**Work item**
Show all lines from the records below in which the string "Development" is present.
[[ Records for this exercise, beginning ]]
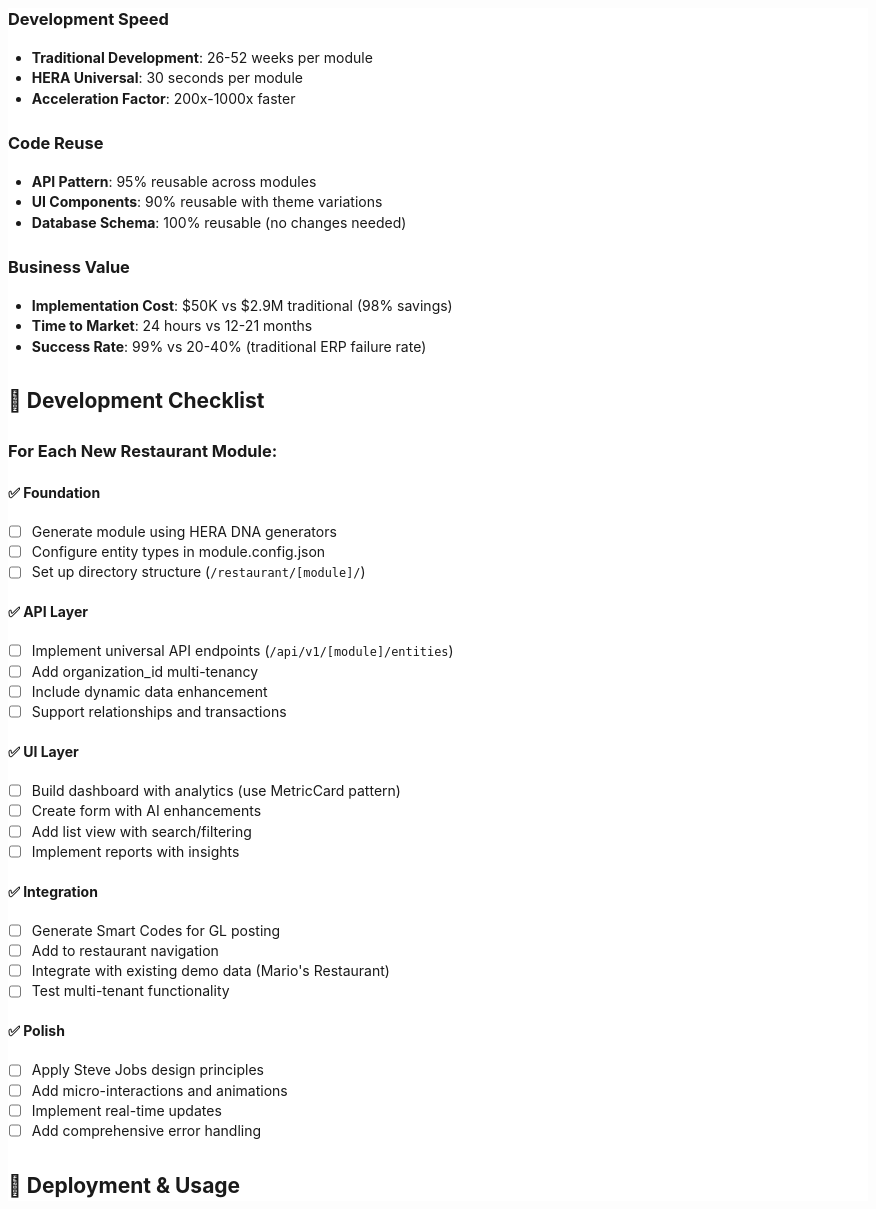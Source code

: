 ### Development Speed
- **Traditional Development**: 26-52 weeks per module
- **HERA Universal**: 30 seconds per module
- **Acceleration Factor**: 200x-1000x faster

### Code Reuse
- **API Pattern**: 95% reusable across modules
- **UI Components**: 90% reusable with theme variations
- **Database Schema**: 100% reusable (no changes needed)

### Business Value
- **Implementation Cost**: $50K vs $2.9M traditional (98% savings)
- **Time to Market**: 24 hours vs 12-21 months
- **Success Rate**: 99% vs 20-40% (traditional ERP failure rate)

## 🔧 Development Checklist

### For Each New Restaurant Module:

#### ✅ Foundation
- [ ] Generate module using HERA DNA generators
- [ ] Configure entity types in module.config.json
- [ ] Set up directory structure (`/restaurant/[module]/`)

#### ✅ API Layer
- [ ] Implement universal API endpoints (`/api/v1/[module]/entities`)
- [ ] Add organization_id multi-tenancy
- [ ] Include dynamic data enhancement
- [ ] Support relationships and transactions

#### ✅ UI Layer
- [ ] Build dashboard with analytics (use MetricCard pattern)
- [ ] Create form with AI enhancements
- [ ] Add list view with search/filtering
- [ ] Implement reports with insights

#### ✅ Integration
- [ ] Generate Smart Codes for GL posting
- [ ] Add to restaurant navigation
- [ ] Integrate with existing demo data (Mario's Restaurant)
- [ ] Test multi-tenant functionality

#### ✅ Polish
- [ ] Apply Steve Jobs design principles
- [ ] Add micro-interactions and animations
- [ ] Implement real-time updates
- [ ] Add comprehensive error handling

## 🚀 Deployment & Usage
[[ Records for this exercise, end ]]
**Task response**
: ### Development Speed
- **Traditional Development**: 26-52 weeks per module
## 🔧 Development Checklist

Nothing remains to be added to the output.